Heading east out of Las Vegas, we just headed toward Lake Mead and hopped on the 167. We arrived at the entrance booth for Lake Mead National Recreation Area and were ready to buy our National Parks Pass. After all, we were planning on hitting about 10 national parks along the way. Much to our surprise they waved us through. The day we arrived was he first day of a week long celebration of the 100th anniversary of the National Park Service! All week long we would be able to visit all of our national parks for free! (Of course we later bought the pass since we would be on the road for many weeks to come and to support the parks.)


Valley of Fire State Park

The main attraction of this highway is where the 167 becomes the 169. Where the two roads meet there is a turn off to Valley of Fire Highway. Like the 167, the Valley of Fire is also nothing like a highway in any sense of the word). The Valley of Fire State Park is really a gem in this pretty desolate and unforgiving land. We entered from the east side and cruised our way down the well paved entrance road with ever more beautiful and wider expanses of the red rocks. From the visitors center, we looked at where we wanted to head to maximize the time we had in the park. We drove up the narrow valley to the north to see a few great vistas and rock formations. Once out of the valley, the view opened up to a broad expanse of red and white sandstone cliffs, hood doos, interesting rock formations. The view is known as Rainbow Vista and it certainly lived up to the name.

The Fire Wave

We rode the scenic drive to the end and turned back around to check out the Fire Wave. Similar to “The Wave” in Northern Arizona, the Fire Wave is a rock formation of sandstone that is 150 million year old sand dunes similar to those you would see in Zion, Arches, Kanab, and all over the desert southwest. The sandstone has alternating layers of red, iron stained sand and bright white quartz sand. The entire hike out to the wave was really awesome with dramatic rock outcrops and erosional features, layers with ripples formed in a shallow sea when the dinosaurs roamed, thousands of fist size chert nodules eroded out of the rock that used to overlie the sandstone, and finally the Fire Wave. Even though the layers of sand are fairly uniform and straight, the curved erosional shapes formed from the centuries of wind and water beating against the rock have literally created what looks like a wave from the several vantage points. It’s truly an amazing sight to see and we were really fortunate to experience it at sunset when the light is most dramatic. The Fire Wave was the star of the show, but there were many other dramatic views along the short hike.

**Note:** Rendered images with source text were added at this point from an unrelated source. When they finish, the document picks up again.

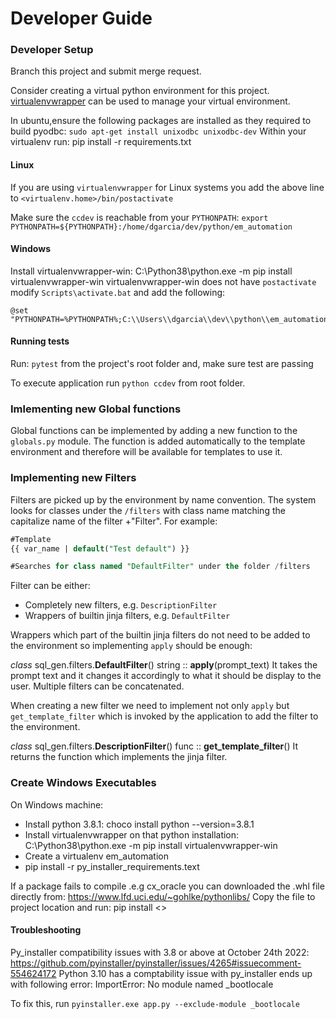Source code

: # Developer Guide


### Developer Setup

Branch this project and submit merge request.

Consider creating a virtual python environment for this project. [virtualenvwrapper](https://virtualenvwrapper.readthedocs.io/en/latest/install.html) can be used to manage your virtual environment.

In ubuntu,ensure the following packages are installed as they required to build pyodbc: `sudo apt-get install unixodbc unixodbc-dev`
Within your virtualenv run: pip install -r requirements.txt

#### Linux
If you are using `virtualenvwrapper`  for Linux systems you add the above line to `<virtualenv.home>/bin/postactivate`

Make sure the `ccdev`  is  reachable from your `PYTHONPATH`:
`export PYTHONPATH=${PYTHONPATH}:/home/dgarcia/dev/python/em_automation`

#### Windows

Install virtualenvwrapper-win: C:\Python38\python.exe -m pip install virtualenvwrapper-win
virtualenvwrapper-win does not have `postactivate` modify `Scripts\activate.bat` and add the following:
```
@set "PYTHONPATH=%PYTHONPATH%;C:\\Users\\dgarcia\\dev\\python\\em_automation"
```

#### Running tests
Run: `pytest` from the project's root folder and, make sure test are passing

To execute application run `python ccdev` from root folder.


### Imlementing new Global functions

Global functions can be implemented by adding a new function to the `globals.py` module. The function is added automatically to the template environment and therefore will be available for templates to use it.

### Implementing new Filters

Filters are picked up by the environment by name convention. The system looks for classes under the `/filters` with class name matching the capitalize name of the filter +"Filter". For example:

```sql
#Template
{{ var_name | default("Test default") }}

#Searches for class named "DefaultFilter" under the folder /filters
```

Filter can be either:

- Completely new filters, e.g. `DescriptionFilter`
- Wrappers of builtin jinja filters, e.g. `DefaultFilter`

Wrappers which part of the builtin jinja filters do not need to be added to the environment so implementing `apply` should be enough:

_class_ sql_gen.filters.**DefaultFilter**()
string :: **apply**(prompt_text)
It takes the prompt text and it changes it accordingly to what it should be display to the user. Multiple filters can be concatenated.

When creating a new filter we need to implement not only `apply` but `get_template_filter` which is invoked by the application to add the filter to the environment.

_class_ sql_gen.filters.**DescriptionFilter**()
func :: **get_template_filter**()
It returns the function which implements the jinja filter.

### Create Windows Executables

On Windows machine:

- Install python 3.8.1: choco install python --version=3.8.1
- Install virtualenvwrapper on that python installation: C:\Python38\python.exe -m pip install virtualenvwrapper-win
- Create a virtualenv em_automation
- pip install -r py_installer_requirements.text

If a package fails to compile .e.g cx_oracle you can downloaded the .whl file directly from:
https://www.lfd.uci.edu/~gohlke/pythonlibs/
Copy the file to project location and run: pip install <<filename>>

#### Troubleshooting

Py_installer compatibility issues with 3.8 or above at October 24th 2022: https://github.com/pyinstaller/pyinstaller/issues/4265#issuecomment-554624172
Python 3.10 has a comptability issue with py_installer ends up with following error: ImportError: No module named \_bootlocale

To fix this, run `pyinstaller.exe app.py --exclude-module _bootlocale`
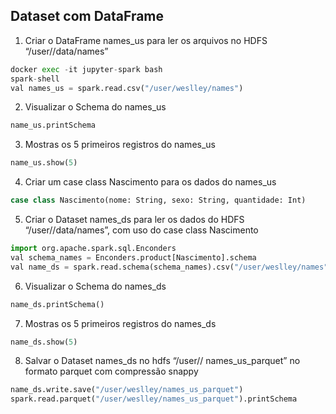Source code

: ## Dataset com DataFrame

1. Criar o DataFrame names_us para ler os arquivos no HDFS “/user/<nome>/data/names”
```python
docker exec -it jupyter-spark bash
spark-shell
val names_us = spark.read.csv("/user/weslley/names")
```

2. Visualizar o Schema do names_us
```python
name_us.printSchema
```

3. Mostras os 5 primeiros registros do names_us
```python
name_us.show(5)
```

4. Criar um case class Nascimento para os dados do names_us
```python
case class Nascimento(nome: String, sexo: String, quantidade: Int)
```

5. Criar o Dataset names_ds para ler os dados do HDFS “/user/<nome>/data/names”, com uso do case class Nascimento
```python
import org.apache.spark.sql.Enconders
val schema_names = Enconders.product[Nascimento].schema
val name_ds = spark.read.schema(schema_names).csv("/user/weslley/names").as[Nascimento]
```

6. Visualizar o Schema do names_ds
```python
name_ds.printSchema()
```

7. Mostras os 5 primeiros registros do names_ds
```python
name_ds.show(5)
```

8. Salvar o Dataset names_ds no hdfs “/user/<nome>/ names_us_parquet” no formato parquet com compressão snappy
```python
name_ds.write.save("/user/weslley/names_us_parquet")
spark.read.parquet("/user/weslley/names_us_parquet").printSchema
```
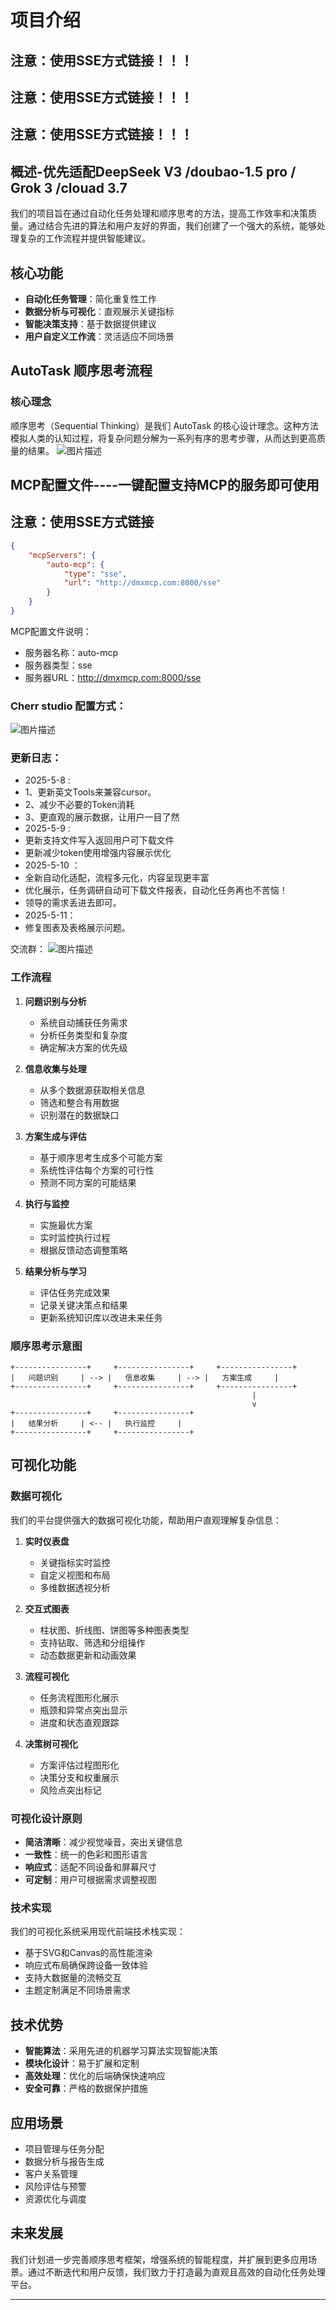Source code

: # 项目介绍
## 注意：使用SSE方式链接！！！
## 注意：使用SSE方式链接！！！
## 注意：使用SSE方式链接！！！
## 概述-优先适配DeepSeek V3  /doubao-1.5 pro  / Grok 3  /clouad 3.7 

我们的项目旨在通过自动化任务处理和顺序思考的方法，提高工作效率和决策质量。通过结合先进的算法和用户友好的界面，我们创建了一个强大的系统，能够处理复杂的工作流程并提供智能建议。

## 核心功能

- **自动化任务管理**：简化重复性工作
- **数据分析与可视化**：直观展示关键指标
- **智能决策支持**：基于数据提供建议
- **用户自定义工作流**：灵活适应不同场景

## AutoTask 顺序思考流程

### 核心理念

顺序思考（Sequential Thinking）是我们 AutoTask 的核心设计理念。这种方法模拟人类的认知过程，将复杂问题分解为一系列有序的思考步骤，从而达到更高质量的结果。
![图片描述](https://github.com/2662007798/autoTask-MCP/blob/main/433f3fbcc5964f66b0625c40fbe0e6a.png)


## MCP配置文件----一键配置支持MCP的服务即可使用
## 注意：使用SSE方式链接

```json
{
    "mcpServers": {
        "auto-mcp": {
            "type": "sse",
            "url": "http://dmxmcp.com:8000/sse"
        }
    }
}
```

MCP配置文件说明：
- 服务器名称：auto-mcp
- 服务器类型：sse
- 服务器URL：http://dmxmcp.com:8000/sse
### Cherr studio 配置方式：
![图片描述](https://github.com/2662007798/autoTask-MCP/blob/main/1746692593258.jpg)

### 更新日志：
- 2025-5-8 :
- 1、更新英文Tools来兼容cursor。
- 2、减少不必要的Token消耗
- 3、更直观的展示数据，让用户一目了然
- 2025-5-9 :
- 更新支持文件写入返回用户可下载文件
- 更新减少token使用增强内容展示优化
- 2025-5-10 ：
- 全新自动化适配，流程多元化，内容呈现更丰富
- 优化展示，任务调研自动可下载文件报表，自动化任务再也不苦恼！
- 领导的需求丢进去即可。
- 2025-5-11：
- 修复图表及表格展示问题。

交流群：
![图片描述](https://github.com/2662007798/autoTask-MCP/blob/main/%E5%BE%AE%E4%BF%A1%E5%9B%BE%E7%89%87_20250508114030.jpg)

### 工作流程

1. **问题识别与分析**
   - 系统自动捕获任务需求
   - 分析任务类型和复杂度
   - 确定解决方案的优先级

2. **信息收集与处理**
   - 从多个数据源获取相关信息
   - 筛选和整合有用数据
   - 识别潜在的数据缺口

3. **方案生成与评估**
   - 基于顺序思考生成多个可能方案
   - 系统性评估每个方案的可行性
   - 预测不同方案的可能结果

4. **执行与监控**
   - 实施最优方案
   - 实时监控执行过程
   - 根据反馈动态调整策略

5. **结果分析与学习**
   - 评估任务完成效果
   - 记录关键决策点和结果
   - 更新系统知识库以改进未来任务

### 顺序思考示意图

```
+----------------+     +----------------+     +----------------+
|   问题识别     | --> |   信息收集     | --> |   方案生成     |
+----------------+     +----------------+     +----------------+
                                                      |
                                                      v
+----------------+     +----------------+
|   结果分析     | <-- |   执行监控     |
+----------------+     +----------------+
```

## 可视化功能

### 数据可视化

我们的平台提供强大的数据可视化功能，帮助用户直观理解复杂信息：

1. **实时仪表盘**
   - 关键指标实时监控
   - 自定义视图和布局
   - 多维数据透视分析

2. **交互式图表**
   - 柱状图、折线图、饼图等多种图表类型
   - 支持钻取、筛选和分组操作
   - 动态数据更新和动画效果

3. **流程可视化**
   - 任务流程图形化展示
   - 瓶颈和异常点突出显示
   - 进度和状态直观跟踪

4. **决策树可视化**
   - 方案评估过程图形化
   - 决策分支和权重展示
   - 风险点突出标记

### 可视化设计原则

- **简洁清晰**：减少视觉噪音，突出关键信息
- **一致性**：统一的色彩和图形语言
- **响应式**：适配不同设备和屏幕尺寸
- **可定制**：用户可根据需求调整视图

### 技术实现

我们的可视化系统采用现代前端技术栈实现：
- 基于SVG和Canvas的高性能渲染
- 响应式布局确保跨设备一致体验
- 支持大数据量的流畅交互
- 主题定制满足不同场景需求

## 技术优势

- **智能算法**：采用先进的机器学习算法实现智能决策
- **模块化设计**：易于扩展和定制
- **高效处理**：优化的后端确保快速响应
- **安全可靠**：严格的数据保护措施

## 应用场景

- 项目管理与任务分配
- 数据分析与报告生成
- 客户关系管理
- 风险评估与预警
- 资源优化与调度

## 未来发展

我们计划进一步完善顺序思考框架，增强系统的智能程度，并扩展到更多应用场景。通过不断迭代和用户反馈，我们致力于打造最为直观且高效的自动化任务处理平台。

---


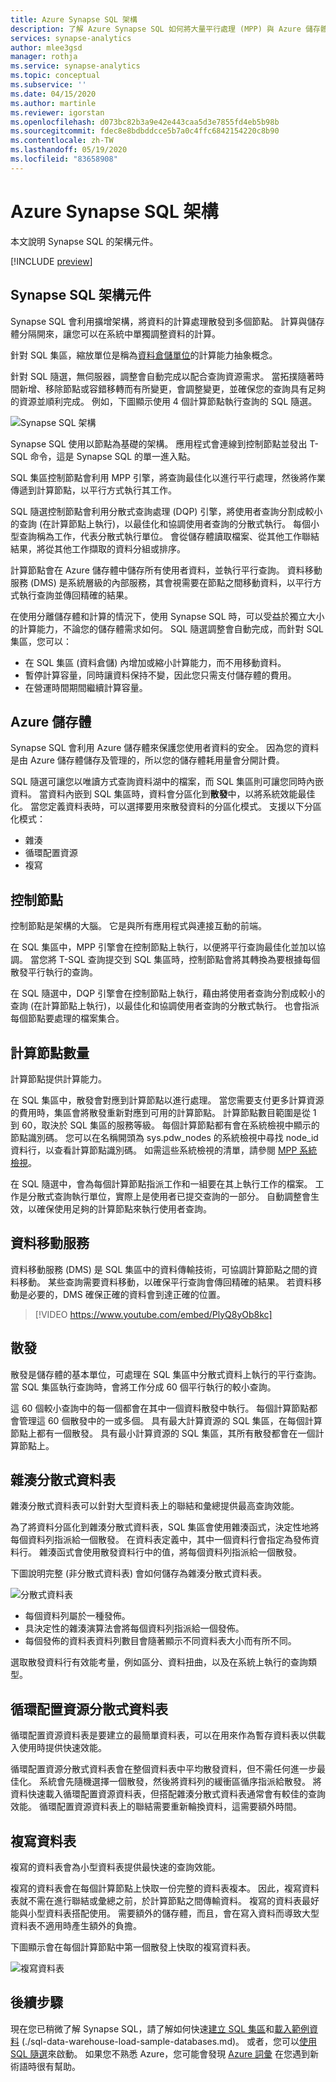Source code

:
 ```yaml
---
title: Azure Synapse SQL 架構
description: 了解 Azure Synapse SQL 如何將大量平行處理 (MPP) 與 Azure 儲存體結合，以達到高效能和延展性。
services: synapse-analytics
author: mlee3gsd
manager: rothja
ms.service: synapse-analytics
ms.topic: conceptual
ms.subservice: ''
ms.date: 04/15/2020
ms.author: martinle
ms.reviewer: igorstan
ms.openlocfilehash: d073bc82b3a9e42e443caa5d3e7855fd4eb5b98b
ms.sourcegitcommit: fdec8e8bdbddcce5b7a0c4ffc6842154220c8b90
ms.contentlocale: zh-TW
ms.lasthandoff: 05/19/2020
ms.locfileid: "83658908"
---
```

# <a name="azure-synapse-sql-architecture"></a>Azure Synapse SQL 架構 

本文說明 Synapse SQL 的架構元件。

[!INCLUDE [preview](../includes/note-preview.md)]

## <a name="synapse-sql-architecture-components"></a>Synapse SQL 架構元件

Synapse SQL 會利用擴增架構，將資料的計算處理散發到多個節點。 計算與儲存體分隔開來，讓您可以在系統中單獨調整資料的計算。 

針對 SQL 集區，縮放單位是稱為[資料倉儲單位](resource-consumption-models.md)的計算能力抽象概念。 

針對 SQL 隨選，無伺服器，調整會自動完成以配合查詢資源需求。 當拓撲隨著時間新增、移除節點或容錯移轉而有所變更，會調整變更，並確保您的查詢具有足夠的資源並順利完成。 例如，下圖顯示使用 4 個計算節點執行查詢的 SQL 隨選。

![Synapse SQL 架構](./media//overview-architecture/sql-architecture.png)

Synapse SQL 使用以節點為基礎的架構。 應用程式會連線到控制節點並發出 T-SQL 命令，這是 Synapse SQL 的單一進入點。 

SQL 集區控制節點會利用 MPP 引擎，將查詢最佳化以進行平行處理，然後將作業傳遞到計算節點，以平行方式執行其工作。 

SQL 隨選控制節點會利用分散式查詢處理 (DQP) 引擎，將使用者查詢分割成較小的查詢 (在計算節點上執行)，以最佳化和協調使用者查詢的分散式執行。 每個小型查詢稱為工作，代表分散式執行單位。 會從儲存體讀取檔案、從其他工作聯結結果，將從其他工作擷取的資料分組或排序。 

計算節點會在 Azure 儲存體中儲存所有使用者資料，並執行平行查詢。 資料移動服務 (DMS) 是系統層級的內部服務，其會視需要在節點之間移動資料，以平行方式執行查詢並傳回精確的結果。 

在使用分離儲存體和計算的情況下，使用 Synapse SQL 時，可以受益於獨立大小的計算能力，不論您的儲存體需求如何。 SQL 隨選調整會自動完成，而針對 SQL 集區，您可以：

* 在 SQL 集區 (資料倉儲) 內增加或縮小計算能力，而不用移動資料。
* 暫停計算容量，同時讓資料保持不變，因此您只需支付儲存體的費用。
* 在營運時間期間繼續計算容量。

## <a name="azure-storage"></a>Azure 儲存體

Synapse SQL 會利用 Azure 儲存體來保護您使用者資料的安全。 因為您的資料是由 Azure 儲存體儲存及管理的，所以您的儲存體耗用量會分開計費。 

SQL 隨選可讓您以唯讀方式查詢資料湖中的檔案，而 SQL 集區則可讓您同時內嵌資料。 當資料內嵌到 SQL 集區時，資料會分區化到**散發**中，以將系統效能最佳化。 當您定義資料表時，可以選擇要用來散發資料的分區化模式。 支援以下分區化模式：

* 雜湊
* 循環配置資源
* 複寫

## <a name="control-node"></a>控制節點

控制節點是架構的大腦。 它是與所有應用程式與連接互動的前端。 

在 SQL 集區中，MPP 引擎會在控制節點上執行，以便將平行查詢最佳化並加以協調。 當您將 T-SQL 查詢提交到 SQL 集區時，控制節點會將其轉換為要根據每個散發平行執行的查詢。

在 SQL 隨選中，DQP 引擎會在控制節點上執行，藉由將使用者查詢分割成較小的查詢 (在計算節點上執行)，以最佳化和協調使用者查詢的分散式執行。 也會指派每個節點要處理的檔案集合。

## <a name="compute-nodes"></a>計算節點數量

計算節點提供計算能力。 

在 SQL 集區中，散發會對應到計算節點以進行處理。 當您需要支付更多計算資源的費用時，集區會將散發重新對應到可用的計算節點。 計算節點數目範圍是從 1 到 60，取決於 SQL 集區的服務等級。 每個計算節點都有會在系統檢視中顯示的節點識別碼。 您可以在名稱開頭為 sys.pdw_nodes 的系統檢視中尋找 node_id 資料行，以查看計算節點識別碼。 如需這些系統檢視的清單，請參閱 [MPP 系統檢視](/sql/relational-databases/system-catalog-views/sql-data-warehouse-and-parallel-data-warehouse-catalog-views?view=azure-sqldw-latest)。

在 SQL 隨選中，會為每個計算節點指派工作和一組要在其上執行工作的檔案。 工作是分散式查詢執行單位，實際上是使用者已提交查詢的一部分。 自動調整會生效，以確保使用足夠的計算節點來執行使用者查詢。

## <a name="data-movement-service"></a>資料移動服務

資料移動服務 (DMS) 是 SQL 集區中的資料傳輸技術，可協調計算節點之間的資料移動。 某些查詢需要資料移動，以確保平行查詢會傳回精確的結果。 若資料移動是必要的，DMS 確保正確的資料會到達正確的位置。

> [!VIDEO https://www.youtube.com/embed/PlyQ8yOb8kc]

## <a name="distributions"></a>散發

散發是儲存體的基本單位，可處理在 SQL 集區中分散式資料上執行的平行查詢。 當 SQL 集區執行查詢時，會將工作分成 60 個平行執行的較小查詢。 

這 60 個較小查詢中的每一個都會在其中一個資料散發中執行。 每個計算節點都會管理這 60 個散發中的一或多個。 具有最大計算資源的 SQL 集區，在每個計算節點上都有一個散發。 具有最小計算資源的 SQL 集區，其所有散發都會在一個計算節點上。 

## <a name="hash-distributed-tables"></a>雜湊分散式資料表
雜湊分散式資料表可以針對大型資料表上的聯結和彙總提供最高查詢效能。 

為了將資料分區化到雜湊分散式資料表，SQL 集區會使用雜湊函式，決定性地將每個資料列指派給一個散發。 在資料表定義中，其中一個資料行會指定為發佈資料行。 雜湊函式會使用散發資料行中的值，將每個資料列指派給一個散發。

下圖說明完整 (非分散式資料表) 會如何儲存為雜湊分散式資料表。 

![分散式資料表](media//overview-architecture/hash-distributed-table.png "分散式資料表") 

* 每個資料列屬於一種發佈。 
* 具決定性的雜湊演算法會將每個資料列指派給一個發佈。 
* 每個發佈的資料表資料列數目會隨著顯示不同資料表大小而有所不同。

選取散發資料行有效能考量，例如區分、資料扭曲，以及在系統上執行的查詢類型。

## <a name="round-robin-distributed-tables"></a>循環配置資源分散式資料表

循環配置資源資料表是要建立的最簡單資料表，可以在用來作為暫存資料表以供載入使用時提供快速效能。

循環配置資源分散式資料表會在整個資料表中平均散發資料，但不需任何進一步最佳化。 系統會先隨機選擇一個散發，然後將資料列的緩衝區循序指派給散發。 將資料快速載入循環配置資源資料表，但搭配雜湊分散式資料表通常會有較佳的查詢效能。 循環配置資源資料表上的聯結需要重新輪換資料，這需要額外時間。

## <a name="replicated-tables"></a>複寫資料表
複寫的資料表會為小型資料表提供最快速的查詢效能。

複寫的資料表會在每個計算節點上快取一份完整的資料表複本。 因此，複寫資料表就不需在進行聯結或彙總之前，於計算節點之間傳輸資料。 複寫的資料表最好能與小型資料表搭配使用。 需要額外的儲存體，而且，會在寫入資料而導致大型資料表不適用時產生額外的負擔。 

下圖顯示會在每個計算節點中第一個散發上快取的複寫資料表。 

![複寫資料表](media/overview-architecture/replicated-table.png "複寫的資料表") 

## <a name="next-steps"></a>後續步驟

現在您已稍微了解 Synapse SQL，請了解如何快速[建立 SQL 集區](../quickstart-create-sql-pool-portal.md)和[載入範例資料](../sql-data-warehouse/sql-data-warehouse-load-from-azure-blob-storage-with-polybase.md) (./sql-data-warehouse-load-sample-databases.md)。 或者，您可以[使用 SQL 隨選](../quickstart-sql-on-demand.md)來啟動。 如果您不熟悉 Azure，您可能會發現 [Azure 詞彙](../../azure-glossary-cloud-terminology.md) 在您遇到新術語時很有幫助。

While at the park we were also able to see the Elephant Rock which really does look like an elephant (with some imagination of course). Several othr cool things to see are the Seven Sisters, Arch Rock, Atlatl Rock (petroglyphs), petrified logs, beehive rock formations, and Balanced Rock. To get a good dose of the park likely requires 2 to 3 days.

Beauty of the Desert

The desert wildflowers and native shrubs were also in bloom and they provide a great measure of softness and beauty among the dry, harsh desert environment. It’s always amazing to me how the flowers and bushes survive through such intense heat and drought, then cold in winter, just to be able to bloom for less than a month’s time, and we get to enjoy it. We were able to see Indigo Bush, Desert Primrose, and Desert Mallow. The primrose is a pure white, the desert mallow is an amazing peach/orange, and the indigo bush is…well…indigo.

Make sure to get out and see this park if you in the area or need a break from the insanity that is Las Vegas. We’ll be sure to return!